One of the ongoing public narratives about the Canadian economy is that Canadians are forever exposing themselves to the increased risk of personal debt. However, such a narrative doesn’t tell the whole story, in part because there are many forms of debt, as well as many different ways that Canadians approach such debt. A recent report reflects such complexity, as well as the need to look at personal debt more closely.

Specifically, as TransUnion reports, although Canadians are borrowing more in mortgages, with the average balance totalling almost $200,00, what’s also interesting is that Canadians are keeping up with the mortgage payments, too. Delinquency rates have dropped for the third straight quarter and are now at 0.56 percent.

Broad growth in mortgages

And it’s not just that Canadians are borrowing more with their mortgages. More Canadians are borrowing, too. According to TransUnion, the total number of active mortgage accounts grew to six million, which is a 1.2-percent increase from the previous year. So, not only is Canada’s mortgage sector showing growth, it’s also continuing to show consistent stability.

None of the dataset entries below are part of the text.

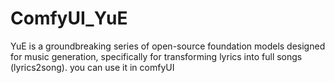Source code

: # ComfyUI_YuE
YuE is a groundbreaking series of open-source foundation models designed for music generation, specifically for transforming lyrics into full songs (lyrics2song). you can use it in comfyUI
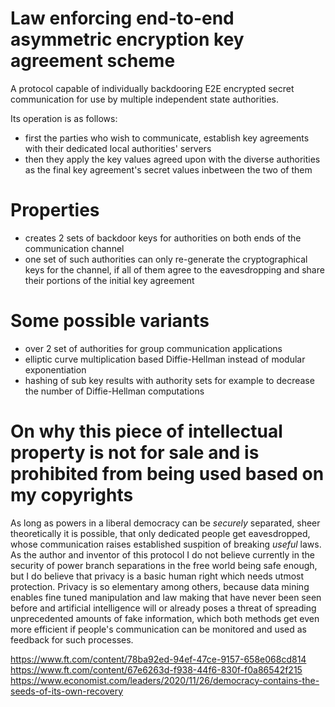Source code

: # Law enforcing end-to-end asymmetric encryption key agreement scheme
A protocol capable of individually backdooring E2E encrypted secret communication for use by multiple independent state authorities.

Its operation is as follows:
* first the parties who wish to communicate, establish key agreements with their dedicated local authorities' servers
* then they apply the key values agreed upon with the diverse authorities as the final key agreement's secret values inbetween the two of them

# Properties
* creates 2 sets of backdoor keys for authorities on both ends of the communication channel
* one set of such authorities can only re-generate the cryptographical keys for the channel, if all of them agree to the eavesdropping and share their portions of the initial key agreement

# Some possible variants
* over 2 set of authorities for group communication applications
* elliptic curve multiplication based Diffie-Hellman instead of modular exponentiation
* hashing of sub key results with authority sets for example to decrease the number of Diffie-Hellman computations

# On why this piece of intellectual property is not for sale and is prohibited from being used based on my copyrights
As long as powers in a liberal democracy can be _securely_ separated, sheer theoretically it is possible, that only dedicated people get eavesdropped, whose communication raises established suspition of breaking _useful_ laws. As the author and inventor of this protocol I do not believe currently in the security of power branch separations in the free world being safe enough, but I do believe that privacy is a basic human right which needs utmost protection. Privacy is so elementary among others, because data mining enables fine tuned manipulation and law making that have never been seen before and artificial intelligence will or already poses a threat of spreading unprecedented amounts of fake information, which both methods get even more efficient if people's communication can be monitored and used as feedback for such processes.

https://www.ft.com/content/78ba92ed-94ef-47ce-9157-658e068cd814
https://www.ft.com/content/67e6263d-f938-44f6-830f-f0a86542f215
https://www.economist.com/leaders/2020/11/26/democracy-contains-the-seeds-of-its-own-recovery

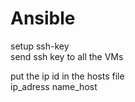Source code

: # Ansible

setup ssh-key  
send ssh key to all the VMs  


put the ip id in the hosts file  
ip_adress name_host
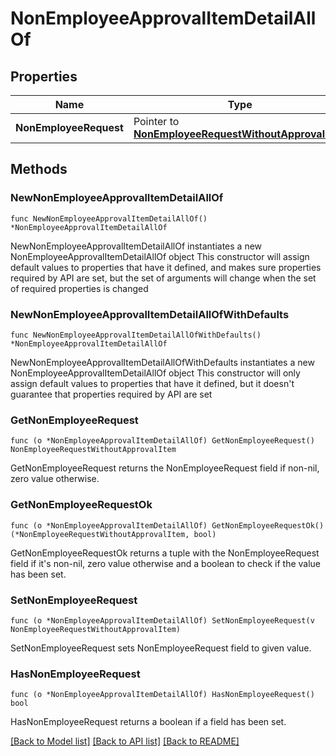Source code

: # NonEmployeeApprovalItemDetailAllOf

## Properties

Name | Type | Description | Notes
------------ | ------------- | ------------- | -------------
**NonEmployeeRequest** | Pointer to [**NonEmployeeRequestWithoutApprovalItem**](NonEmployeeRequestWithoutApprovalItem.md) |  | [optional] 

## Methods

### NewNonEmployeeApprovalItemDetailAllOf

`func NewNonEmployeeApprovalItemDetailAllOf() *NonEmployeeApprovalItemDetailAllOf`

NewNonEmployeeApprovalItemDetailAllOf instantiates a new NonEmployeeApprovalItemDetailAllOf object
This constructor will assign default values to properties that have it defined,
and makes sure properties required by API are set, but the set of arguments
will change when the set of required properties is changed

### NewNonEmployeeApprovalItemDetailAllOfWithDefaults

`func NewNonEmployeeApprovalItemDetailAllOfWithDefaults() *NonEmployeeApprovalItemDetailAllOf`

NewNonEmployeeApprovalItemDetailAllOfWithDefaults instantiates a new NonEmployeeApprovalItemDetailAllOf object
This constructor will only assign default values to properties that have it defined,
but it doesn't guarantee that properties required by API are set

### GetNonEmployeeRequest

`func (o *NonEmployeeApprovalItemDetailAllOf) GetNonEmployeeRequest() NonEmployeeRequestWithoutApprovalItem`

GetNonEmployeeRequest returns the NonEmployeeRequest field if non-nil, zero value otherwise.

### GetNonEmployeeRequestOk

`func (o *NonEmployeeApprovalItemDetailAllOf) GetNonEmployeeRequestOk() (*NonEmployeeRequestWithoutApprovalItem, bool)`

GetNonEmployeeRequestOk returns a tuple with the NonEmployeeRequest field if it's non-nil, zero value otherwise
and a boolean to check if the value has been set.

### SetNonEmployeeRequest

`func (o *NonEmployeeApprovalItemDetailAllOf) SetNonEmployeeRequest(v NonEmployeeRequestWithoutApprovalItem)`

SetNonEmployeeRequest sets NonEmployeeRequest field to given value.

### HasNonEmployeeRequest

`func (o *NonEmployeeApprovalItemDetailAllOf) HasNonEmployeeRequest() bool`

HasNonEmployeeRequest returns a boolean if a field has been set.


[[Back to Model list]](../README.md#documentation-for-models) [[Back to API list]](../README.md#documentation-for-api-endpoints) [[Back to README]](../README.md)


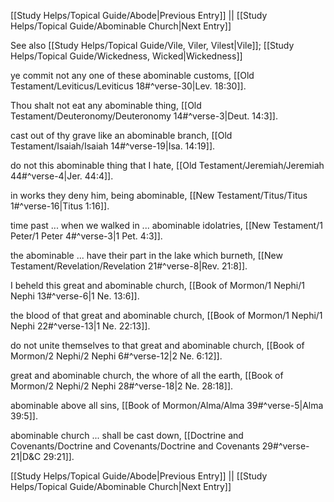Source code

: [[Study Helps/Topical Guide/Abode|Previous Entry]]  ||  [[Study Helps/Topical Guide/Abominable Church|Next Entry]]

 See also [[Study Helps/Topical Guide/Vile, Viler, Vilest|Vile]]; [[Study Helps/Topical Guide/Wickedness, Wicked|Wickedness]]

 ye commit not any one of these abominable customs, [[Old Testament/Leviticus/Leviticus 18#^verse-30|Lev. 18:30]].

 Thou shalt not eat any abominable thing, [[Old Testament/Deuteronomy/Deuteronomy 14#^verse-3|Deut. 14:3]].

 cast out of thy grave like an abominable branch, [[Old Testament/Isaiah/Isaiah 14#^verse-19|Isa. 14:19]].

 do not this abominable thing that I hate, [[Old Testament/Jeremiah/Jeremiah 44#^verse-4|Jer. 44:4]].

 in works they deny him, being abominable, [[New Testament/Titus/Titus 1#^verse-16|Titus 1:16]].

 time past ... when we walked in ... abominable idolatries, [[New Testament/1 Peter/1 Peter 4#^verse-3|1 Pet. 4:3]].

 the abominable ... have their part in the lake which burneth, [[New Testament/Revelation/Revelation 21#^verse-8|Rev. 21:8]].

 I beheld this great and abominable church, [[Book of Mormon/1 Nephi/1 Nephi 13#^verse-6|1 Ne. 13:6]].

 the blood of that great and abominable church, [[Book of Mormon/1 Nephi/1 Nephi 22#^verse-13|1 Ne. 22:13]].

 do not unite themselves to that great and abominable church, [[Book of Mormon/2 Nephi/2 Nephi 6#^verse-12|2 Ne. 6:12]].

 great and abominable church, the whore of all the earth, [[Book of Mormon/2 Nephi/2 Nephi 28#^verse-18|2 Ne. 28:18]].

 abominable above all sins, [[Book of Mormon/Alma/Alma 39#^verse-5|Alma 39:5]].

 abominable church ... shall be cast down, [[Doctrine and Covenants/Doctrine and Covenants/Doctrine and Covenants 29#^verse-21|D&C 29:21]].

[[Study Helps/Topical Guide/Abode|Previous Entry]]  ||  [[Study Helps/Topical Guide/Abominable Church|Next Entry]]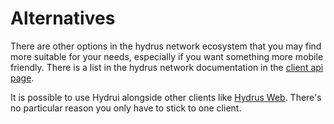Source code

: # Alternatives

There are other options in the hydrus network ecosystem that you may find more suitable for your needs, especially if you want something more mobile friendly. There is a list in the hydrus network documentation in the [client api page](https://hydrusnetwork.github.io/hydrus/client_api.html#client_browsing).

It is possible to use Hydrui alongside other clients like [Hydrus Web](https://hydrus.app). There's no particular reason you only have to stick to one client.
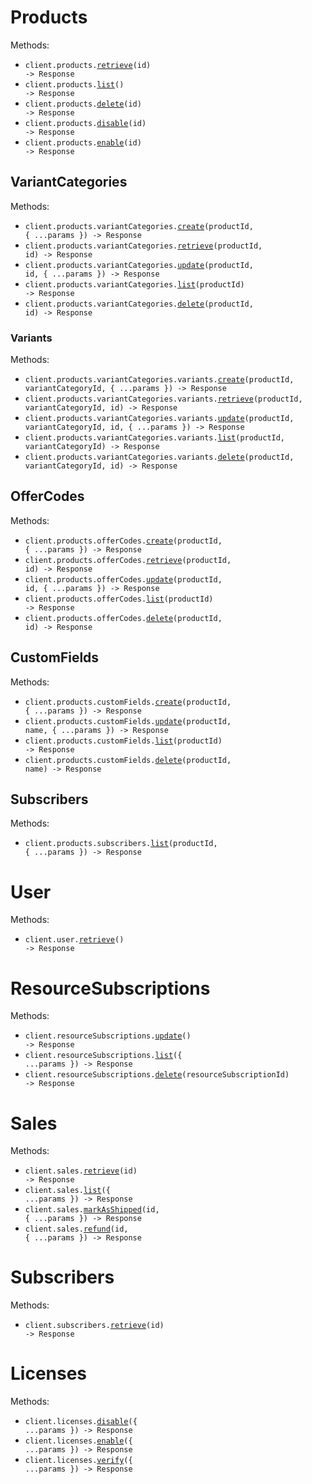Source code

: # Products

Methods:

- <code title="get /products/{id}">client.products.<a href="./src/resources/products/products.ts">retrieve</a>(id) -> Response</code>
- <code title="get /products">client.products.<a href="./src/resources/products/products.ts">list</a>() -> Response</code>
- <code title="delete /products/{id}">client.products.<a href="./src/resources/products/products.ts">delete</a>(id) -> Response</code>
- <code title="put /products/{id}/disable">client.products.<a href="./src/resources/products/products.ts">disable</a>(id) -> Response</code>
- <code title="put /products/{id}/enable">client.products.<a href="./src/resources/products/products.ts">enable</a>(id) -> Response</code>

## VariantCategories

Methods:

- <code title="post /products/{product_id}/variant_categories">client.products.variantCategories.<a href="./src/resources/products/variant-categories/variant-categories.ts">create</a>(productId, { ...params }) -> Response</code>
- <code title="get /products/{product_id}/variant_categories/{id}">client.products.variantCategories.<a href="./src/resources/products/variant-categories/variant-categories.ts">retrieve</a>(productId, id) -> Response</code>
- <code title="put /products/{product_id}/variant_categories/{id}">client.products.variantCategories.<a href="./src/resources/products/variant-categories/variant-categories.ts">update</a>(productId, id, { ...params }) -> Response</code>
- <code title="get /products/{product_id}/variant_categories">client.products.variantCategories.<a href="./src/resources/products/variant-categories/variant-categories.ts">list</a>(productId) -> Response</code>
- <code title="delete /products/{product_id}/variant_categories/{id}">client.products.variantCategories.<a href="./src/resources/products/variant-categories/variant-categories.ts">delete</a>(productId, id) -> Response</code>

### Variants

Methods:

- <code title="post /products/{product_id}/variant_categories/{variant_category_id}/variants">client.products.variantCategories.variants.<a href="./src/resources/products/variant-categories/variants.ts">create</a>(productId, variantCategoryId, { ...params }) -> Response</code>
- <code title="get /products/{product_id}/variant_categories/{variant_category_id}/variants/{id}">client.products.variantCategories.variants.<a href="./src/resources/products/variant-categories/variants.ts">retrieve</a>(productId, variantCategoryId, id) -> Response</code>
- <code title="put /products/{product_id}/variant_categories/{variant_category_id}/variants/{id}">client.products.variantCategories.variants.<a href="./src/resources/products/variant-categories/variants.ts">update</a>(productId, variantCategoryId, id, { ...params }) -> Response</code>
- <code title="get /products/{product_id}/variant_categories/{variant_category_id}/variants">client.products.variantCategories.variants.<a href="./src/resources/products/variant-categories/variants.ts">list</a>(productId, variantCategoryId) -> Response</code>
- <code title="delete /products/{product_id}/variant_categories/{variant_category_id}/variants/{id}">client.products.variantCategories.variants.<a href="./src/resources/products/variant-categories/variants.ts">delete</a>(productId, variantCategoryId, id) -> Response</code>

## OfferCodes

Methods:

- <code title="post /products/{product_id}/offer_codes">client.products.offerCodes.<a href="./src/resources/products/offer-codes.ts">create</a>(productId, { ...params }) -> Response</code>
- <code title="get /products/{product_id}/offer_codes/{id}">client.products.offerCodes.<a href="./src/resources/products/offer-codes.ts">retrieve</a>(productId, id) -> Response</code>
- <code title="put /products/{product_id}/offer_codes/{id}">client.products.offerCodes.<a href="./src/resources/products/offer-codes.ts">update</a>(productId, id, { ...params }) -> Response</code>
- <code title="get /products/{product_id}/offer_codes">client.products.offerCodes.<a href="./src/resources/products/offer-codes.ts">list</a>(productId) -> Response</code>
- <code title="delete /products/{product_id}/offer_codes/{id}">client.products.offerCodes.<a href="./src/resources/products/offer-codes.ts">delete</a>(productId, id) -> Response</code>

## CustomFields

Methods:

- <code title="post /products/{product_id}/custom_fields">client.products.customFields.<a href="./src/resources/products/custom-fields.ts">create</a>(productId, { ...params }) -> Response</code>
- <code title="put /products/{product_id}/custom_fields/{name}">client.products.customFields.<a href="./src/resources/products/custom-fields.ts">update</a>(productId, name, { ...params }) -> Response</code>
- <code title="get /products/{product_id}/custom_fields">client.products.customFields.<a href="./src/resources/products/custom-fields.ts">list</a>(productId) -> Response</code>
- <code title="delete /products/{product_id}/custom_fields/{name}">client.products.customFields.<a href="./src/resources/products/custom-fields.ts">delete</a>(productId, name) -> Response</code>

## Subscribers

Methods:

- <code title="get /products/{product_id}/subscribers">client.products.subscribers.<a href="./src/resources/products/subscribers.ts">list</a>(productId, { ...params }) -> Response</code>

# User

Methods:

- <code title="get /user">client.user.<a href="./src/resources/user.ts">retrieve</a>() -> Response</code>

# ResourceSubscriptions

Methods:

- <code title="put /resource_subscriptions">client.resourceSubscriptions.<a href="./src/resources/resource-subscriptions.ts">update</a>() -> Response</code>
- <code title="get /resource_subscriptions">client.resourceSubscriptions.<a href="./src/resources/resource-subscriptions.ts">list</a>({ ...params }) -> Response</code>
- <code title="delete /resource_subscriptions/{resource_subscription_id}">client.resourceSubscriptions.<a href="./src/resources/resource-subscriptions.ts">delete</a>(resourceSubscriptionId) -> Response</code>

# Sales

Methods:

- <code title="get /sales/{id}">client.sales.<a href="./src/resources/sales.ts">retrieve</a>(id) -> Response</code>
- <code title="get /sales">client.sales.<a href="./src/resources/sales.ts">list</a>({ ...params }) -> Response</code>
- <code title="put /sales/{id}/mark_as_shipped">client.sales.<a href="./src/resources/sales.ts">markAsShipped</a>(id, { ...params }) -> Response</code>
- <code title="put /sales/{id}/refund">client.sales.<a href="./src/resources/sales.ts">refund</a>(id, { ...params }) -> Response</code>

# Subscribers

Methods:

- <code title="get /subscribers/{id}">client.subscribers.<a href="./src/resources/subscribers.ts">retrieve</a>(id) -> Response</code>

# Licenses

Methods:

- <code title="put /licenses/disable">client.licenses.<a href="./src/resources/licenses.ts">disable</a>({ ...params }) -> Response</code>
- <code title="put /licenses/enable">client.licenses.<a href="./src/resources/licenses.ts">enable</a>({ ...params }) -> Response</code>
- <code title="post /licenses/verify">client.licenses.<a href="./src/resources/licenses.ts">verify</a>({ ...params }) -> Response</code>
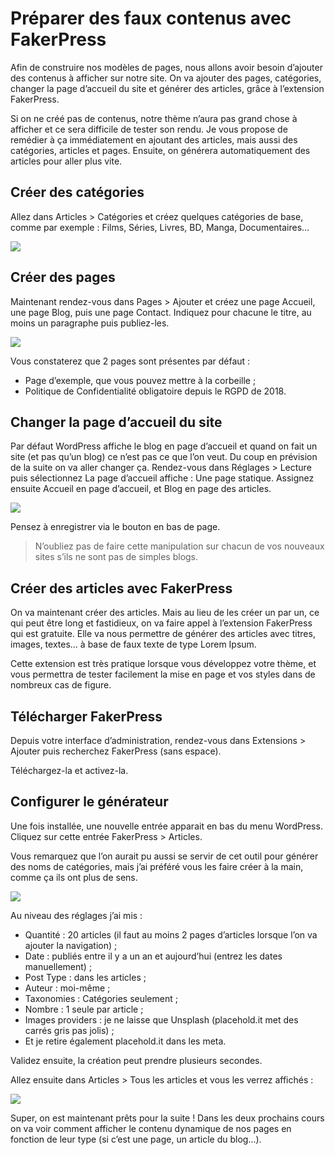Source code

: # Préparer des faux contenus avec FakerPress

Afin de construire nos modèles de pages, nous allons avoir besoin d’ajouter des contenus à afficher sur notre site. On va ajouter des pages, catégories, changer la page d’accueil du site et générer des articles, grâce à l’extension FakerPress.

Si on ne créé pas de contenus, notre thème n’aura pas grand chose à afficher et ce sera difficile de tester son rendu. Je vous propose de remédier à ça immédiatement en ajoutant des articles, mais aussi des catégories, articles et pages. Ensuite, on générera automatiquement des articles pour aller plus vite.

## Créer des catégories

Allez dans Articles > Catégories et créez quelques catégories de base, comme par exemple : Films, Séries, Livres, BD, Manga, Documentaires…

![](https://capitainewp.io/wp-content/uploads/2019/01/wp-creer-categories-1600x1057.jpg.webp)

## Créer des pages

Maintenant rendez-vous dans Pages > Ajouter et créez une page Accueil, une page Blog, puis une page Contact. Indiquez pour chacune le titre, au moins un paragraphe puis publiez-les.

![](https://capitainewp.io/wp-content/uploads/2019/01/wp-creer-page-1600x849.jpg.webp)

Vous constaterez que 2 pages sont présentes par défaut :

- Page d’exemple, que vous pouvez mettre à la corbeille ;
- Politique de Confidentialité obligatoire depuis le RGPD de 2018.

## Changer la page d’accueil du site

Par défaut WordPress affiche le blog en page d’accueil et quand on fait un site (et pas qu’un blog) ce n’est pas ce que l’on veut. Du coup en prévision de la suite on va aller changer ça. Rendez-vous dans Réglages > Lecture puis sélectionnez La page d’accueil affiche : Une page statique. Assignez ensuite Accueil en page d’accueil, et Blog en page des articles.

![](https://capitainewp.io/wp-content/uploads/2019/01/wp-assigner-page-accueil-1600x1023.jpg.webp)

Pensez à enregistrer via le bouton en bas de page.

> N’oubliez pas de faire cette manipulation sur chacun de vos nouveaux sites s’ils ne sont pas de simples blogs.

## Créer des articles avec FakerPress

On va maintenant créer des articles. Mais au lieu de les créer un par un, ce qui peut être long et fastidieux, on va faire appel à l’extension FakerPress qui est gratuite. Elle va nous permettre de générer des articles avec titres, images, textes… à base de faux texte de type Lorem Ipsum.

Cette extension est très pratique lorsque vous développez votre thème, et vous permettra de tester facilement la mise en page et vos styles dans de nombreux cas de figure.

## Télécharger FakerPress

Depuis votre interface d’administration, rendez-vous dans Extensions > Ajouter puis recherchez FakerPress (sans espace).

Téléchargez-la et activez-la.

## Configurer le générateur

Une fois installée, une nouvelle entrée apparait en bas du menu WordPress. Cliquez sur cette entrée FakerPress > Articles.

Vous remarquez que l’on aurait pu aussi se servir de cet outil pour générer des noms de catégories, mais j’ai préféré vous les faire créer à la main, comme ça ils ont plus de sens.

![](https://capitainewp.io/wp-content/uploads/2019/01/fakerpress-generer-articles-1-1600x1017.jpg.webp)

Au niveau des réglages j’ai mis :

- Quantité : 20 articles (il faut au moins 2 pages d’articles lorsque l’on va ajouter la navigation) ;
- Date : publiés entre il y a un an et aujourd’hui (entrez les dates manuellement) ;
- Post Type : dans les articles ;
- Auteur : moi-même ;
- Taxonomies : Catégories seulement ;
- Nombre : 1 seule par article ;
- Images providers : je ne laisse que Unsplash (placehold.it met des carrés gris pas jolis) ;
- Et je retire également placehold.it dans les meta.

Validez ensuite, la création peut prendre plusieurs secondes.

Allez ensuite dans Articles > Tous les articles et vous les verrez affichés :

![](https://capitainewp.io/wp-content/uploads/2019/01/articles-generes-1600x1019.jpg.webp)

Super, on est maintenant prêts pour la suite ! Dans les deux prochains cours on va voir comment afficher le contenu dynamique de nos pages en fonction de leur type (si c’est une page, un article du blog…).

Namely, mortgage delinquency rates have been consistently low for the past two years and have shown very little volatility. This suggests that, despite an overall increase in personal debt, and the prospect of increased interest rates, Canadians seem intent on sustaining the borrowing they engage in when it comes to mortgages.

Versus other types of borrowing

The same can’t be said of other sectors, however. For example, installment loans are on the rise, as are the delinquency rates associated with this type of unsecured, high-interest-rate, short-term borrowing.

So, what does this say about the mortgage sector? Well, it says that, among other things, that its growth is not being sustained by out-of-control borrowing. Unlike other forms of personal debt, mortgage borrowers aren’t biting off more than they can chew, and that might be a good sign for the mortgage industry as a whole.